But what does incoming President-elect Donald Trump thinks about this issue?  Donald Trump issued a statement saying, “If you look at the weapons of mass destruction, that was a disaster, and they were wrong.” Trump was referring to the US Intelligence reports after the 9/11 terror attack that made the US led Coalition forces to invade Iraq. In the end, there were no weapons of mass destruction found in Iraq. The US lead Coalition Forces called Desert Storm went to war based on wrong intelligence reports.

So when Donald Trump was asked specifically about the hacking by Russia, he had this to say, “And I know a lot about hacking. And hacking is a very hard thing to prove. So it could be somebody else. And I also know things that other people don’t know, and so they cannot be sure of the situation. I just want them to be sure because it’s a pretty serious charge.” Well, supposedly today or tomorrow, Donald Trump would reveal something about the hacking in a presscon so until that time, we await what he has to say about this incident. In the meantime, the expelled Russians already arrived in Moscow… those diplomats are mere pawns in a global chess game.

Back here at home, I urged the Duterte administration to make it a priority program to get rid of our computerized election system, which has made billions for Smartmatic and surely thanks to hacking it has elected into office politicians who did not win votes by their constituents, but by computer programs designed to help a political party win the polls. Many countries that already tried to computerize their elections have reverted back to pen and paper, as it is the only sure way that candidates get elected properly.

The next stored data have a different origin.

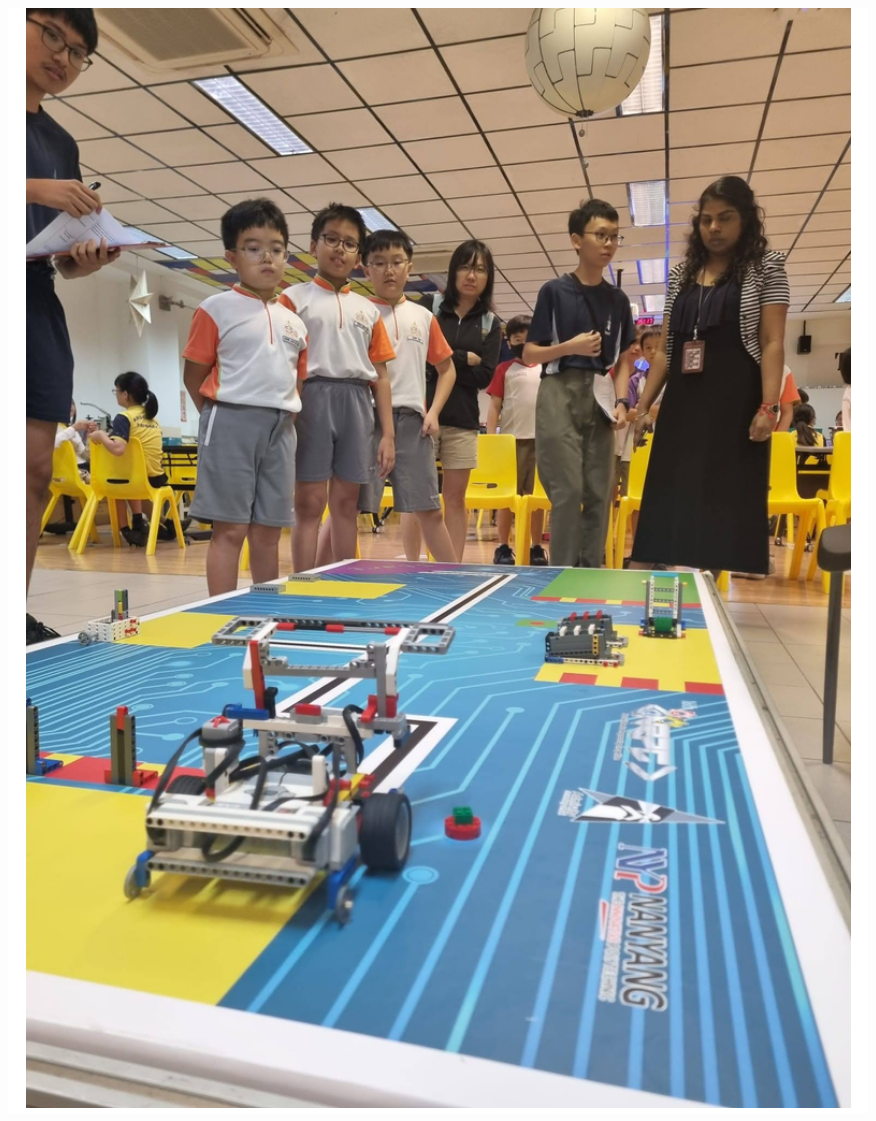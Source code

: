 <img style="width: 100%" height="auto" width="100%" alt="" src="/images/nrpc7.jpg">
</div>
<p></p>
<div class="isomer-image-wrapper">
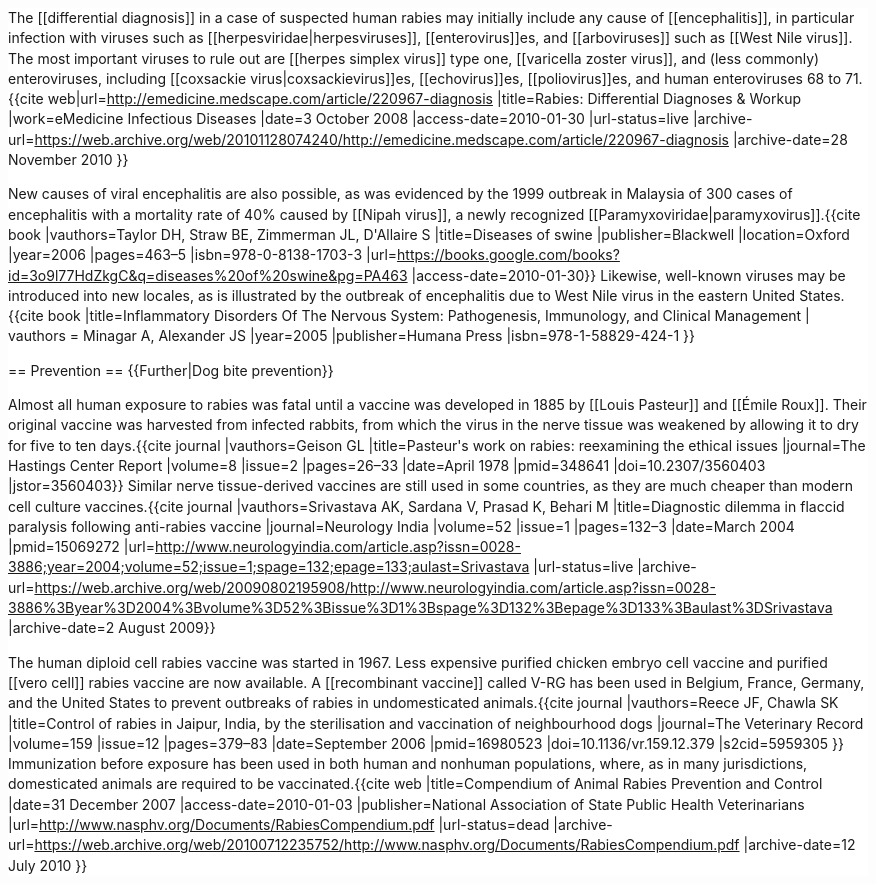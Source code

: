 The [[differential diagnosis]] in a case of suspected human rabies may initially include any cause of [[encephalitis]], in particular infection with viruses such as [[herpesviridae|herpesviruses]], [[enterovirus]]es, and [[arboviruses]] such as [[West Nile virus]]. The most important viruses to rule out are [[herpes simplex virus]] type one, [[varicella zoster virus]], and (less commonly) enteroviruses, including [[coxsackie virus|coxsackievirus]]es, [[echovirus]]es, [[poliovirus]]es, and human enteroviruses 68 to 71.<ref>{{cite web|url=http://emedicine.medscape.com/article/220967-diagnosis |title=Rabies: Differential Diagnoses & Workup |work=eMedicine Infectious Diseases |date=3 October 2008 |access-date=2010-01-30 |url-status=live |archive-url=https://web.archive.org/web/20101128074240/http://emedicine.medscape.com/article/220967-diagnosis |archive-date=28 November 2010 }}</ref>

New causes of viral encephalitis are also possible, as was evidenced by the 1999 outbreak in Malaysia of 300 cases of encephalitis with a mortality rate of 40% caused by [[Nipah virus]], a newly recognized [[Paramyxoviridae|paramyxovirus]].<ref name="refDiseasesOfSwine">{{cite book |vauthors=Taylor DH, Straw BE, Zimmerman JL, D'Allaire S |title=Diseases of swine |publisher=Blackwell |location=Oxford |year=2006 |pages=463–5 |isbn=978-0-8138-1703-3 |url=https://books.google.com/books?id=3o9l77HdZkgC&q=diseases%20of%20swine&pg=PA463 |access-date=2010-01-30}}</ref> Likewise, well-known viruses may be introduced into new locales, as is illustrated by the outbreak of encephalitis due to West Nile virus in the eastern United States.<ref>{{cite book |title=Inflammatory Disorders Of The Nervous System: Pathogenesis, Immunology, and Clinical Management | vauthors = Minagar A, Alexander JS |year=2005 |publisher=Humana Press |isbn=978-1-58829-424-1 }}</ref>

== Prevention ==
{{Further|Dog bite prevention}}

Almost all human exposure to rabies was fatal until a vaccine was developed in 1885 by [[Louis Pasteur]] and [[Émile Roux]]. Their original vaccine was harvested from infected rabbits, from which the virus in the nerve tissue was weakened by allowing it to dry for five to ten days.<ref>{{cite journal |vauthors=Geison GL |title=Pasteur's work on rabies: reexamining the ethical issues |journal=The Hastings Center Report |volume=8 |issue=2 |pages=26–33 |date=April 1978 |pmid=348641 |doi=10.2307/3560403 |jstor=3560403}}</ref> Similar nerve tissue-derived vaccines are still used in some countries, as they are much cheaper than modern cell culture vaccines.<ref name="pmid15069272">{{cite journal |vauthors=Srivastava AK, Sardana V, Prasad K, Behari M |title=Diagnostic dilemma in flaccid paralysis following anti-rabies vaccine |journal=Neurology India |volume=52 |issue=1 |pages=132–3 |date=March 2004 |pmid=15069272 |url=http://www.neurologyindia.com/article.asp?issn=0028-3886;year=2004;volume=52;issue=1;spage=132;epage=133;aulast=Srivastava |url-status=live |archive-url=https://web.archive.org/web/20090802195908/http://www.neurologyindia.com/article.asp?issn=0028-3886%3Byear%3D2004%3Bvolume%3D52%3Bissue%3D1%3Bspage%3D132%3Bepage%3D133%3Baulast%3DSrivastava |archive-date=2 August 2009}}</ref>

The human diploid cell rabies vaccine was started in 1967. Less expensive purified chicken embryo cell vaccine and purified [[vero cell]] rabies vaccine are now available.<ref name="Ly2009" /> A [[recombinant vaccine]] called V-RG has been used in Belgium, France, Germany, and the United States to prevent outbreaks of rabies in undomesticated animals.<ref name="Reece_2006">{{cite journal |vauthors=Reece JF, Chawla SK |title=Control of rabies in Jaipur, India, by the sterilisation and vaccination of neighbourhood dogs |journal=The Veterinary Record |volume=159 |issue=12 |pages=379–83 |date=September 2006 |pmid=16980523 |doi=10.1136/vr.159.12.379 |s2cid=5959305 }}</ref> Immunization before exposure has been used in both human and nonhuman populations, where, as in many jurisdictions, domesticated animals are required to be vaccinated.<ref>{{cite web |title=Compendium of Animal Rabies Prevention and Control |date=31 December 2007 |access-date=2010-01-03 |publisher=National Association of State Public Health Veterinarians |url=http://www.nasphv.org/Documents/RabiesCompendium.pdf |url-status=dead |archive-url=https://web.archive.org/web/20100712235752/http://www.nasphv.org/Documents/RabiesCompendium.pdf |archive-date=12 July 2010 }}</ref>
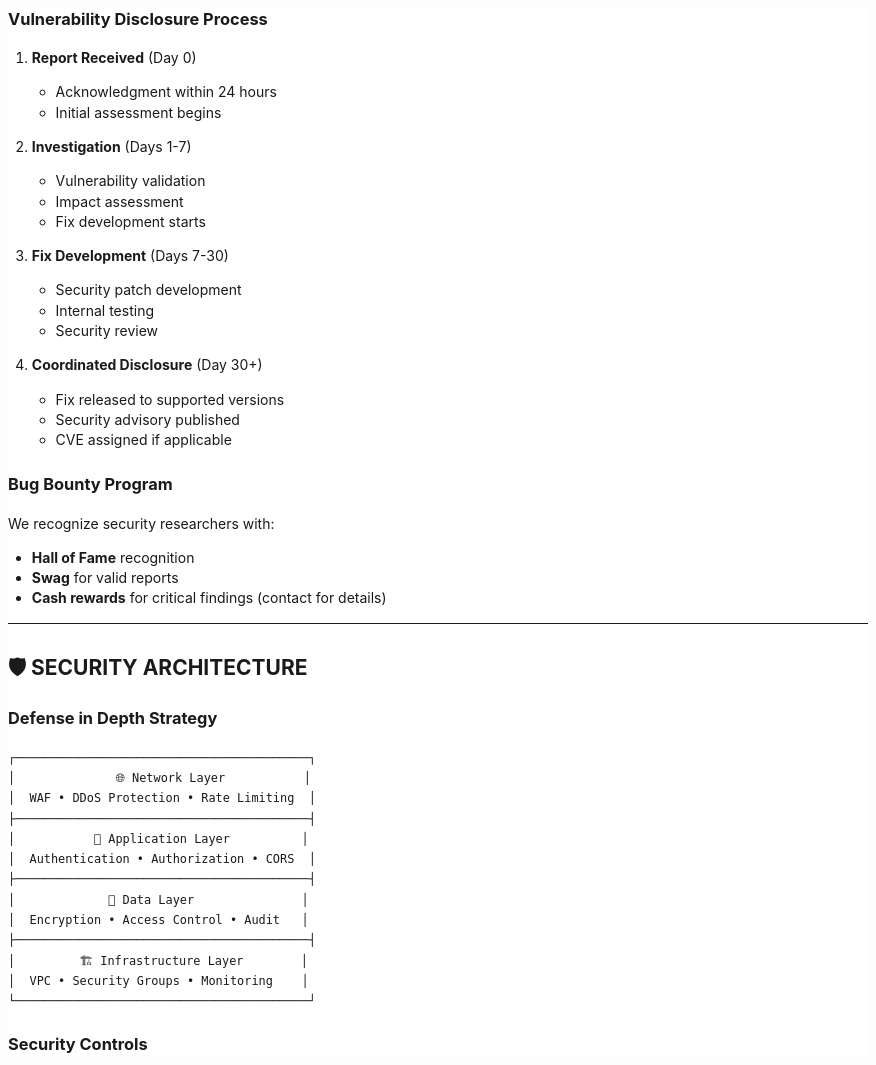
 ```
```

### **Vulnerability Disclosure Process**

1. **Report Received** (Day 0)
   - Acknowledgment within 24 hours
   - Initial assessment begins

2. **Investigation** (Days 1-7)
   - Vulnerability validation
   - Impact assessment
   - Fix development starts

3. **Fix Development** (Days 7-30)
   - Security patch development
   - Internal testing
   - Security review

4. **Coordinated Disclosure** (Day 30+)
   - Fix released to supported versions
   - Security advisory published
   - CVE assigned if applicable

### **Bug Bounty Program**
We recognize security researchers with:
- **Hall of Fame** recognition
- **Swag** for valid reports
- **Cash rewards** for critical findings (contact for details)

---

## 🛡️ **SECURITY ARCHITECTURE**

### **Defense in Depth Strategy**

```
┌─────────────────────────────────────────┐
│              🌐 Network Layer           │
│  WAF • DDoS Protection • Rate Limiting  │
├─────────────────────────────────────────┤
│           🔐 Application Layer          │
│  Authentication • Authorization • CORS  │
├─────────────────────────────────────────┤
│             💾 Data Layer               │
│  Encryption • Access Control • Audit   │
├─────────────────────────────────────────┤
│         🏗️ Infrastructure Layer        │
│  VPC • Security Groups • Monitoring    │
└─────────────────────────────────────────┘
```

### **Security Controls**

In fact, President-elect Donald Trump has a good advice when he said; avoid computers when dealing with delicate or sensitive material. He added, “If it’s very important, if you have something really important, write it out and have it delivered by courier, the old-fashioned way, because I’ll tell you what, no computer is safe. You want something to really go without detection, write it out and have it sent by courier.” He is right you know. All the military computers in the Pentagon have been hacked one way or the other by the Russians or by the Chinese or some creepy geek behind a computer. This includes the computers of Smartmatic and why isn’t there any investigation on the hacking of our 2016 polls… really boggles my mind.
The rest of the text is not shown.